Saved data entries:

=== Section Start ===

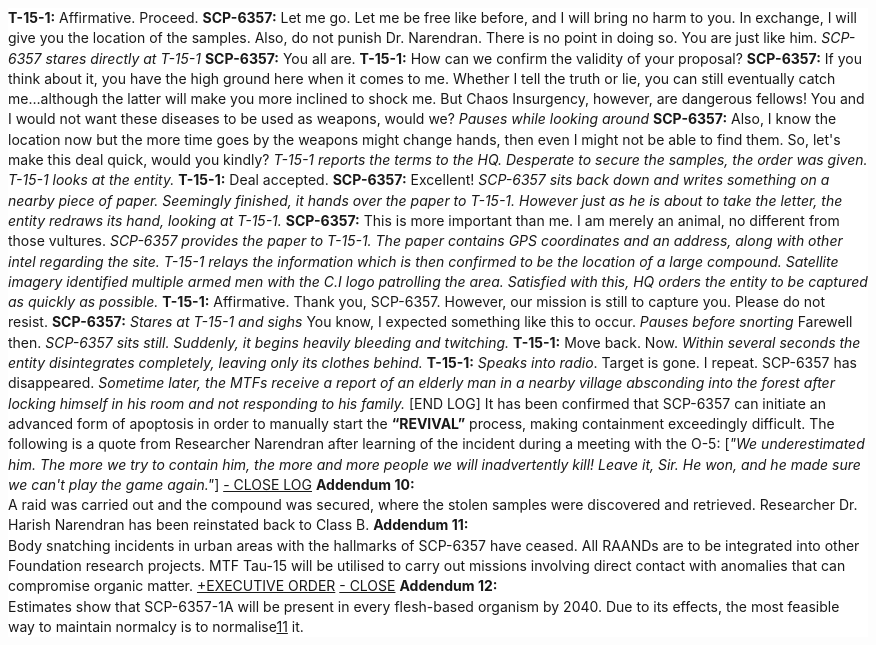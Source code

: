 **T-15-1:** Affirmative. Proceed.
**SCP-6357:** Let me go. Let me be free like before, and I will bring no harm to you. In exchange, I will give you the location of the samples. Also, do not punish Dr. Narendran. There is no point in doing so. You are just like him.
_SCP-6357 stares directly at T-15-1_
**SCP-6357:** You all are.
**T-15-1:** How can we confirm the validity of your proposal?
**SCP-6357:** If you think about it, you have the high ground here when it comes to me. Whether I tell the truth or lie, you can still eventually catch me…although the latter will make you more inclined to shock me. But Chaos Insurgency, however, are dangerous fellows! You and I would not want these diseases to be used as weapons, would we?
_Pauses while looking around_
**SCP-6357:** Also, I know the location now but the more time goes by the weapons might change hands, then even I might not be able to find them. So, let's make this deal quick, would you kindly?
_T-15-1 reports the terms to the HQ. Desperate to secure the samples, the order was given. T-15-1 looks at the entity._
**T-15-1:** Deal accepted.
**SCP-6357:** Excellent!
_SCP-6357 sits back down and writes something on a nearby piece of paper. Seemingly finished, it hands over the paper to T-15-1. However just as he is about to take the letter, the entity redraws its hand, looking at T-15-1._
**SCP-6357:** This is more important than me. I am merely an animal, no different from those vultures.
_SCP-6357 provides the paper to T-15-1. The paper contains GPS coordinates and an address, along with other intel regarding the site._
_T-15-1 relays the information which is then confirmed to be the location of a large compound. Satellite imagery identified multiple armed men with the C.I logo patrolling the area._
_Satisfied with this, HQ orders the entity to be captured as quickly as possible._
**T-15-1:** Affirmative. Thank you, SCP-6357. However, our mission is still to capture you. Please do not resist.
**SCP-6357:** _Stares at T-15-1 and sighs_ You know, I expected something like this to occur. _Pauses before snorting_ Farewell then.
_SCP-6357 sits still. Suddenly, it begins heavily bleeding and twitching._
**T-15-1:** Move back. Now.
_Within several seconds the entity disintegrates completely, leaving only its clothes behind._
**T-15-1:** _Speaks into radio_. Target is gone. I repeat. SCP-6357 has disappeared.
_Sometime later, the MTFs receive a report of an elderly man in a nearby village absconding into the forest after locking himself in his room and not responding to his family._
[END LOG]
It has been confirmed that SCP-6357 can initiate an advanced form of apoptosis in order to manually start the **“REVIVAL”** process, making containment exceedingly difficult.
The following is a quote from Researcher Narendran after learning of the incident during a meeting with the O-5:
[_"We underestimated him. The more we try to contain him, the more and more people we will inadvertently kill! Leave it, Sir. He won, and he made sure we can't play the game again."_]
[\- CLOSE LOG](javascript:;)
**Addendum 10:**  
A raid was carried out and the compound was secured, where the stolen samples were discovered and retrieved.
Researcher Dr. Harish Narendran has been reinstated back to Class B.
**Addendum 11:**  
Body snatching incidents in urban areas with the hallmarks of SCP-6357 have ceased.
All RAANDs are to be integrated into other Foundation research projects.
MTF Tau-15 will be utilised to carry out missions involving direct contact with anomalies that can compromise organic matter.
[+EXECUTIVE ORDER](javascript:;)
[\- CLOSE](javascript:;)
**Addendum 12:**  
Estimates show that SCP-6357-1A will be present in every flesh-based organism by 2040. Due to its effects, the most feasible way to maintain normalcy is to normalise[11](javascript:;) it.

=== Section End ===

DIRECTIONS » The number alone is wanted: how many lines of the records above include the string "Also".

SOLUTION TO THIS PROBLEM » 2